[About this exercise]
Exclude all pictures. Then restate, word for word, the entries from the first line through the line that contains "People thought that surge".

[Exercise data]
- - -
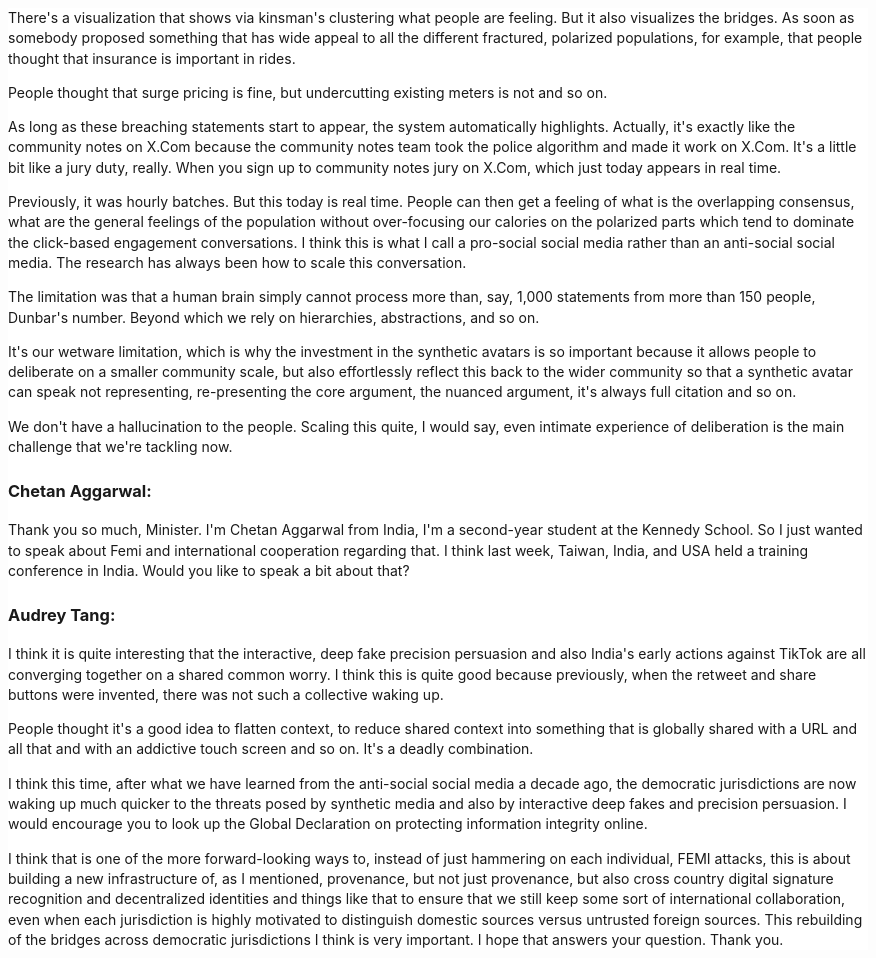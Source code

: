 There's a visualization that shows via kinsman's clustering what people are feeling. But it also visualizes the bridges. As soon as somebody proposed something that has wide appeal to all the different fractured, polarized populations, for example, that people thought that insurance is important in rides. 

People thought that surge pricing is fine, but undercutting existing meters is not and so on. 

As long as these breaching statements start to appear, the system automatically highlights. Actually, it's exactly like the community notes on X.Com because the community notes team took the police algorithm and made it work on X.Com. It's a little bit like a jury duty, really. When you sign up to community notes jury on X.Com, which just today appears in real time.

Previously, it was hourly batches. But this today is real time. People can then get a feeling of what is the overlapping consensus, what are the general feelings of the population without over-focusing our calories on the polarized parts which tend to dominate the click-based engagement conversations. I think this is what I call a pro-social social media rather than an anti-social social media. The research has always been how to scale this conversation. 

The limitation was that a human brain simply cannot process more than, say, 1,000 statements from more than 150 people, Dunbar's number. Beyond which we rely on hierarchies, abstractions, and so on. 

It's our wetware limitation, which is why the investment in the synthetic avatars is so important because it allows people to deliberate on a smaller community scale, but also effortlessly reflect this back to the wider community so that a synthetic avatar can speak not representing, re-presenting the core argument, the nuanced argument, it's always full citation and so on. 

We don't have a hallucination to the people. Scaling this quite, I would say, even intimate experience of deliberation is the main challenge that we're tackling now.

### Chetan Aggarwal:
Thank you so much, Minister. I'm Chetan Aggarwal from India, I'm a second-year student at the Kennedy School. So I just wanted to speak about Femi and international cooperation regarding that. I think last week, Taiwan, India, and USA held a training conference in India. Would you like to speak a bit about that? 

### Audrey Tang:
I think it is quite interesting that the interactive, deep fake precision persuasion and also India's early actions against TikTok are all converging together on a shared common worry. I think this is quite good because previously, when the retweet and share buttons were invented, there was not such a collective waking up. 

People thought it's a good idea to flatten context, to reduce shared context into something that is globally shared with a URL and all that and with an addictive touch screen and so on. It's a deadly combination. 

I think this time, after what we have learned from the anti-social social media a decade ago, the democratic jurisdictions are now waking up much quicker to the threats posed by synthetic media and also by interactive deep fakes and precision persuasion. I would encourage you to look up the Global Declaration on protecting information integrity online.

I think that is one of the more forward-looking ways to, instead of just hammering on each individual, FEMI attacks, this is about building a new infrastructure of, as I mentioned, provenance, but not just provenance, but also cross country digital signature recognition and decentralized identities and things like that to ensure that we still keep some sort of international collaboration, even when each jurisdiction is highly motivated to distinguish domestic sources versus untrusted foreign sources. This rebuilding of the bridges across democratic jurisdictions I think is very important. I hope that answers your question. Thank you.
- - -
[Solution to the problem]
Source code

: There's a visualization that shows via kinsman's clustering what people are feeling. But it also visualizes the bridges. As soon as somebody proposed something that has wide appeal to all the different fractured, polarized populations, for example, that people thought that insurance is important in rides. 

People thought that surge pricing is fine, but undercutting existing meters is not and so on. 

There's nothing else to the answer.